From: "Darrick J. Wong" <djwong@kernel.org>
To: Brian Foster <bfoster@redhat.com>, Carlos Maiolino <cem@kernel.org>
Cc: linux-xfs@vger.kernel.org
Subject: Re: [PATCH v2] xfs: skip background cowblock trims on inodes open for write
Date: Mon, 30 Sep 2024 10:09:14 -0700 [thread overview]
Message-ID: <20240930170914.GU21853@frogsfrogsfrogs> (raw)
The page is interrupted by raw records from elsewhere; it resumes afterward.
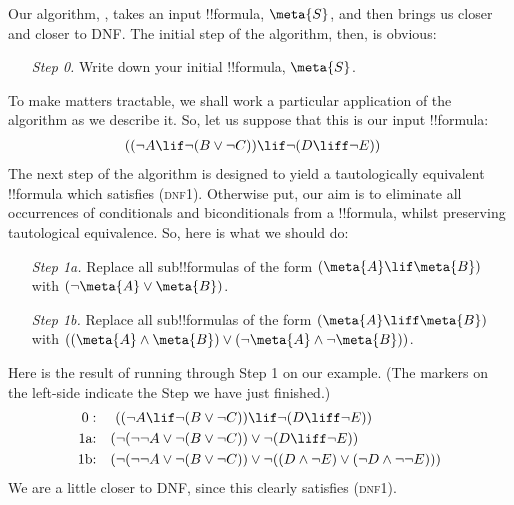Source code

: \documentclass[../../../include/open-logic-section]{subfiles}
\begin{document}
Our algorithm, \intoDNF{}, takes an input !!{formula}, $\meta{S}$, and then brings us closer and closer to DNF. The initial step of the algorithm, then, is obvious:
	\begin{itemize}
		\item[\emph{Step 0.}] Write down your initial !!{formula}, $\meta{S}$.
	\end{itemize}
To make matters tractable, we shall work a particular application of the algorithm as we describe it. So, let us suppose that this is our input !!{formula}:
	\begin{align*}
	 ((\lnot A \lif \lnot (B \lor \lnot C)) &\lif \lnot (D \liff \lnot E))
	\end{align*}
The next step of the algorithm is designed to yield a tautologically equivalent !!{formula} which satisfies (\textsc{dnf1}). Otherwise put, our aim is to eliminate all occurrences of conditionals and biconditionals from a !!{formula}, whilst preserving tautological equivalence. So, here is what we should do:
	\begin{itemize}
		\item[\emph{Step 1a.}] Replace all sub!!{formula}s of the form $(\meta{A} \lif \meta{B})$ with $(\lnot\meta{A} \lor \meta{B})$. 
		\item[\emph{Step 1b.}] Replace all sub!!{formula}s of the form  $(\meta{A} \liff \meta{B})$ with $((\meta{A} \land \meta{B}) \lor (\lnot \meta{A} \land \lnot\meta{B}))$. 
	\end{itemize}
Here is the result of running through Step 1 on our example. (The markers on the left-side indicate the Step we have just finished.)
{\small	\begin{align*}
	 0: & & ((\lnot A \lif \lnot (B \lor \lnot  C)) &\lif \lnot (D \liff \lnot E))\\
	 \text{1a:} & & (\lnot (\lnot \lnot A \lor \lnot (B \lor \lnot  C)) &\lor \lnot (D \liff \lnot E)) \\
	 \text{1b:} & & (\lnot (\lnot \lnot A \lor \lnot (B \lor \lnot  C)) &\lor \lnot ((D \land \lnot E) \lor (\lnot D \land \lnot \lnot E)))
	\end{align*}}
We are a little closer to DNF, since this clearly satisfies (\textsc{dnf1}). 
\end{document}
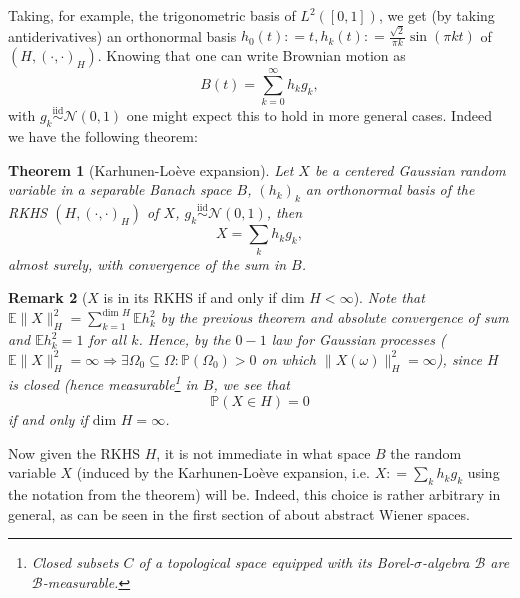 \documentclass[11pt,reqno]{amsart}
\numberwithin{equation}{section}
\newtheorem{thm}{Theorem}[section]
\newtheorem{rem}[thm]{Remark}
\newcommand{\deq}{\mathrel{\mathop:}=}
\newcommand{\iidnormal}{\mathrel{\stackrel{\text{iid}}{\sim}}\mathcal N(0,1)}
\begin{document}
Taking, for example, the trigonometric basis of $L^2([0,1])$, we get (by taking antiderivatives) an orthonormal basis $h_0(t)\deq t, h_k(t)\deq \frac{\sqrt 2}{\pi k}\sin(\pi kt)$ of $(H,(\cdot,\cdot)_H)$. Knowing that one can write Brownian motion as $$B(t)=\sum_{k=0}^\infty h_kg_k,$$ with $g_k\iidnormal$ one might expect this to hold in more general cases.
Indeed we have the following theorem:

\begin{thm}[Karhunen-Lo\`eve expansion]
	Let $X$ be a centered Gaussian random variable in a separable Banach space $B$, $(h_k)_k$ an orthonormal basis of the RKHS $(H,(\cdot,\cdot)_H)$ of $X$, $g_k\iidnormal$, then
	$$X=\sum_k h_kg_k,$$
	almost surely, with convergence of the sum in $B$.
\end{thm}

\begin{rem}[$X$ is in its RKHS if and only if dim $H<\infty$]\label{rem:XnotinRKHS}
	Note that $\mathbb E\|X\|_H^2 = \sum_{k=1}^{\text{dim }H}\mathbb E h_k^2$ by the previous theorem and absolute convergence of sum and $\mathbb E h_k^2 = 1$ for all $k$. Hence, by the $0-1$ law for Gaussian processes ($\mathbb E\|X\|_H^2=\infty \Rightarrow \exists\Omega_0\subseteq\Omega: \mathbb P(\Omega_0)>0$ on which $\|X(\omega)\|_H^2=\infty$), since $H$ is closed (hence measurable\footnote{Closed subsets $C$ of a topological space equipped with its Borel-$\sigma$-algebra $\mathcal B$ are $\mathcal B$-measurable.} in $B$, we see that $$\mathbb P(X\in H)=0$$
	if and only if $\text{dim }H=\infty$.
\end{rem}

Now given the RKHS $H$, it is not immediate in what space $B$ the random variable $X$ (induced by the Karhunen-Lo\`eve expansion, i.e. $X\deq \sum_k h_kg_k$ using the notation from the theorem) will be. Indeed, this choice is rather arbitrary in general, as can be seen in the first section of \cite{She07} about abstract Wiener spaces.
\end{document}
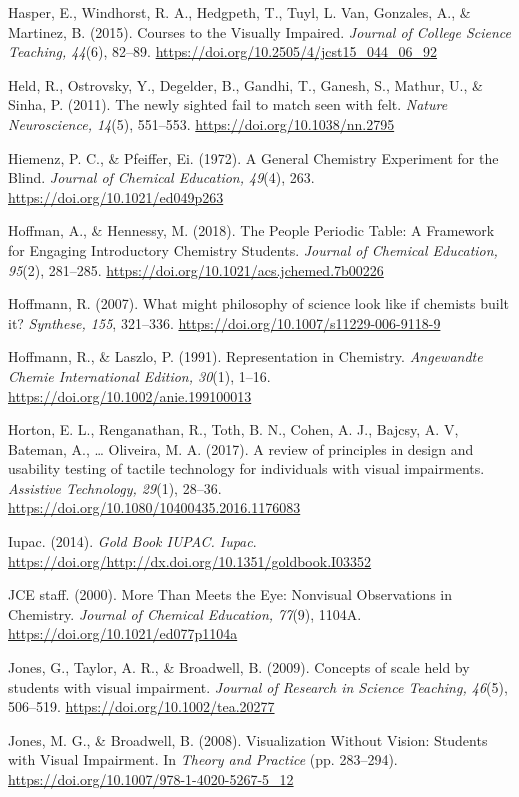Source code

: \documentclass[11.5pt]{sig-alternate} %
\begin{document}
Hasper, E., Windhorst, R. A., Hedgpeth, T., Tuyl, L. Van, Gonzales, A., \& Martinez, B. (2015). Courses to the Visually Impaired. \textit{Journal of College Science Teaching, 44}(6), 82–89. \url{https://doi.org/10.2505/4/jcst15\_044\_06\_92}

Held, R., Ostrovsky, Y., Degelder, B., Gandhi, T., Ganesh, S., Mathur, U., \& Sinha, P. (2011). The newly sighted fail to match seen with felt. \textit{Nature Neuroscience, 14}(5), 551–553. \url{https://doi.org/10.1038/nn.2795}

Hiemenz, P. C., \& Pfeiffer, Ei. (1972). A General Chemistry Experiment for the Blind. \textit{Journal of Chemical Education, 49}(4), 263. \url{https://doi.org/10.1021/ed049p263}

Hoffman, A., \& Hennessy, M. (2018). The People Periodic Table: A Framework for Engaging Introductory Chemistry Students. \textit{Journal of Chemical Education, 95}(2), 281–285. \url{https://doi.org/10.1021/acs.jchemed.7b00226}

Hoffmann, R. (2007). What might philosophy of science look like if chemists built it? \textit{Synthese, 155}, 321–336. \url{https://doi.org/10.1007/s11229-006-9118-9}

Hoffmann, R., \& Laszlo, P. (1991). Representation in Chemistry. \textit{Angewandte Chemie International Edition, 30}(1), 1–16. \url{https://doi.org/10.1002/anie.199100013}

Horton, E. L., Renganathan, R., Toth, B. N., Cohen, A. J., Bajcsy, A. V, Bateman, A., … Oliveira, M. A. (2017). A review of principles in design and usability testing of tactile technology for individuals with visual impairments. \textit{Assistive Technology, 29}(1), 28–36. \url{https://doi.org/10.1080/10400435.2016.1176083}

Iupac. (2014). \textit{Gold Book IUPAC. Iupac}. \url{https://doi.org/http://dx.doi.org/10.1351/goldbook.I03352}

JCE staff. (2000). More Than Meets the Eye: Nonvisual Observations in Chemistry. \textit{Journal of Chemical Education, 77}(9), 1104A. \url{https://doi.org/10.1021/ed077p1104a}

Jones, G., Taylor, A. R., \& Broadwell, B. (2009). Concepts of scale held by students with visual impairment. \textit{Journal of Research in Science Teaching, 46}(5), 506–519. \url{https://doi.org/10.1002/tea.20277}

Jones, M. G., \& Broadwell, B. (2008). Visualization Without Vision: Students with Visual Impairment. In \textit{Theory and Practice} (pp. 283–294). \url{https://doi.org/10.1007/978-1-4020-5267-5\_12}
\end{document}
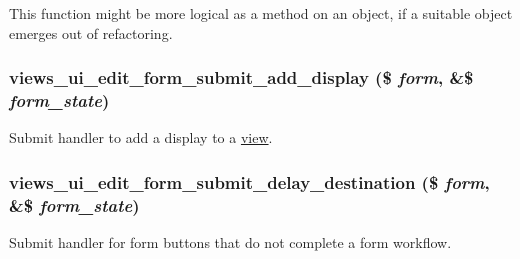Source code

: This function might be more logical as a method on an object, if a suitable object emerges out of refactoring. \hypertarget{admin_8inc_a640f7e7b2468e31bdd95e808890c4849}{
\subsubsection[{views\_\-ui\_\-edit\_\-form\_\-submit\_\-add\_\-display}]{\setlength{\rightskip}{0pt plus 5cm}views\_\-ui\_\-edit\_\-form\_\-submit\_\-add\_\-display (\$ {\em form}, \/  \&\$ {\em form\_\-state})}}
\label{admin_8inc_a640f7e7b2468e31bdd95e808890c4849}
Submit handler to add a display to a \hyperlink{classview}{view}. \hypertarget{admin_8inc_a7f49b3c4b67b54e5bd82cbe7406f8eb4}{
\subsubsection[{views\_\-ui\_\-edit\_\-form\_\-submit\_\-delay\_\-destination}]{\setlength{\rightskip}{0pt plus 5cm}views\_\-ui\_\-edit\_\-form\_\-submit\_\-delay\_\-destination (\$ {\em form}, \/  \&\$ {\em form\_\-state})}}
\label{admin_8inc_a7f49b3c4b67b54e5bd82cbe7406f8eb4}
Submit handler for form buttons that do not complete a form workflow.

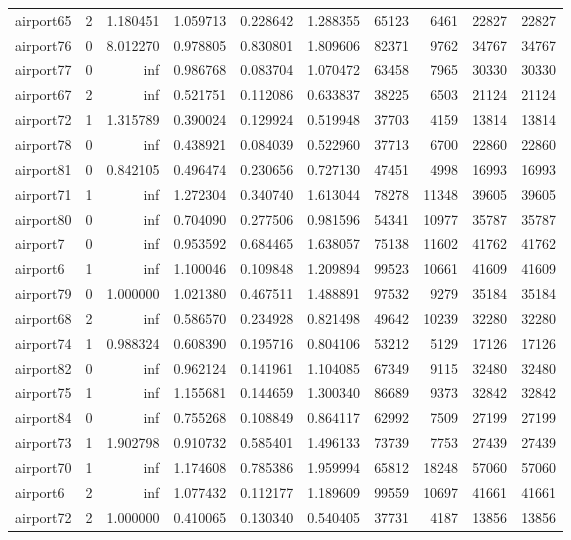 \begin{longtable}{|l|r|r|r|r|r|r|r|r|r|}
airport65 & 2 & 1.180451 & 1.059713 & 0.228642 & 1.288355 & 65123 & 6461 & 22827 & 22827 \\
airport76 & 0 & 8.012270 & 0.978805 & 0.830801 & 1.809606 & 82371 & 9762 & 34767 & 34767 \\
airport77 & 0 & inf & 0.986768 & 0.083704 & 1.070472 & 63458 & 7965 & 30330 & 30330 \\
airport67 & 2 & inf & 0.521751 & 0.112086 & 0.633837 & 38225 & 6503 & 21124 & 21124 \\
airport72 & 1 & 1.315789 & 0.390024 & 0.129924 & 0.519948 & 37703 & 4159 & 13814 & 13814 \\
airport78 & 0 & inf & 0.438921 & 0.084039 & 0.522960 & 37713 & 6700 & 22860 & 22860 \\
airport81 & 0 & 0.842105 & 0.496474 & 0.230656 & 0.727130 & 47451 & 4998 & 16993 & 16993 \\
airport71 & 1 & inf & 1.272304 & 0.340740 & 1.613044 & 78278 & 11348 & 39605 & 39605 \\
airport80 & 0 & inf & 0.704090 & 0.277506 & 0.981596 & 54341 & 10977 & 35787 & 35787 \\
airport7 & 0 & inf & 0.953592 & 0.684465 & 1.638057 & 75138 & 11602 & 41762 & 41762 \\
airport6 & 1 & inf & 1.100046 & 0.109848 & 1.209894 & 99523 & 10661 & 41609 & 41609 \\
airport79 & 0 & 1.000000 & 1.021380 & 0.467511 & 1.488891 & 97532 & 9279 & 35184 & 35184 \\
airport68 & 2 & inf & 0.586570 & 0.234928 & 0.821498 & 49642 & 10239 & 32280 & 32280 \\
airport74 & 1 & 0.988324 & 0.608390 & 0.195716 & 0.804106 & 53212 & 5129 & 17126 & 17126 \\
airport82 & 0 & inf & 0.962124 & 0.141961 & 1.104085 & 67349 & 9115 & 32480 & 32480 \\
airport75 & 1 & inf & 1.155681 & 0.144659 & 1.300340 & 86689 & 9373 & 32842 & 32842 \\
airport84 & 0 & inf & 0.755268 & 0.108849 & 0.864117 & 62992 & 7509 & 27199 & 27199 \\
airport73 & 1 & 1.902798 & 0.910732 & 0.585401 & 1.496133 & 73739 & 7753 & 27439 & 27439 \\
airport70 & 1 & inf & 1.174608 & 0.785386 & 1.959994 & 65812 & 18248 & 57060 & 57060 \\
airport6 & 2 & inf & 1.077432 & 0.112177 & 1.189609 & 99559 & 10697 & 41661 & 41661 \\
airport72 & 2 & 1.000000 & 0.410065 & 0.130340 & 0.540405 & 37731 & 4187 & 13856 & 13856 \\

\end{longtable}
In-Reply-To: <20240903124713.23289-1-bfoster@redhat.com>
On Tue, Sep 03, 2024 at 08:47:13AM -0400, Brian Foster wrote:
> The background blockgc scanner runs on a 5m interval by default and
> trims preallocation (post-eof and cow fork) from inodes that are
> otherwise idle. Idle effectively means that iolock can be acquired
> without blocking and that the inode has no dirty pagecache or I/O in
> flight.
Hey, can we get this data corruption fix staged for 6.12-rc2, please?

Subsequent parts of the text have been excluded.